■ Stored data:

- - -

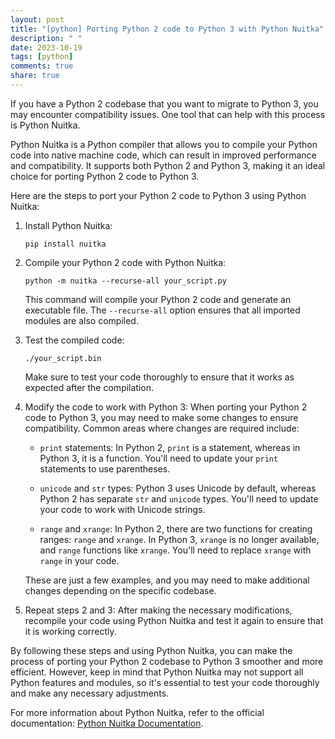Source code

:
 ```yaml
---
layout: post
title: "[python] Porting Python 2 code to Python 3 with Python Nuitka"
description: " "
date: 2023-10-19
tags: [python]
comments: true
share: true
---
```


If you have a Python 2 codebase that you want to migrate to Python 3, you may encounter compatibility issues. One tool that can help with this process is Python Nuitka.

Python Nuitka is a Python compiler that allows you to compile your Python code into native machine code, which can result in improved performance and compatibility. It supports both Python 2 and Python 3, making it an ideal choice for porting Python 2 code to Python 3.

Here are the steps to port your Python 2 code to Python 3 using Python Nuitka:

1. Install Python Nuitka:
   ```
   pip install nuitka
   ```

2. Compile your Python 2 code with Python Nuitka:
   ```
   python -m nuitka --recurse-all your_script.py
   ```

   This command will compile your Python 2 code and generate an executable file. The `--recurse-all` option ensures that all imported modules are also compiled.

3. Test the compiled code:
   ```
   ./your_script.bin
   ```

   Make sure to test your code thoroughly to ensure that it works as expected after the compilation.

4. Modify the code to work with Python 3:
   When porting your Python 2 code to Python 3, you may need to make some changes to ensure compatibility. Common areas where changes are required include:

   - `print` statements: In Python 2, `print` is a statement, whereas in Python 3, it is a function. You'll need to update your `print` statements to use parentheses.

   - `unicode` and `str` types: Python 3 uses Unicode by default, whereas Python 2 has separate `str` and `unicode` types. You'll need to update your code to work with Unicode strings.

   - `range` and `xrange`: In Python 2, there are two functions for creating ranges: `range` and `xrange`. In Python 3, `xrange` is no longer available, and `range` functions like `xrange`. You'll need to replace `xrange` with `range` in your code.

   These are just a few examples, and you may need to make additional changes depending on the specific codebase.

5. Repeat steps 2 and 3:
   After making the necessary modifications, recompile your code using Python Nuitka and test it again to ensure that it is working correctly.

By following these steps and using Python Nuitka, you can make the process of porting your Python 2 codebase to Python 3 smoother and more efficient. However, keep in mind that Python Nuitka may not support all Python features and modules, so it's essential to test your code thoroughly and make any necessary adjustments. 

For more information about Python Nuitka, refer to the official documentation: [Python Nuitka Documentation](https://nuitka.net/doc/).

- - -

■ TRY IT:
If a line of the data holds the string "recurse", list it.

■ ANSWER TO THIS TASK:
   python -m nuitka --recurse-all your_script.py
   This command will compile your Python 2 code and generate an executable file. The `--recurse-all` option ensures that all imported modules are also compiled.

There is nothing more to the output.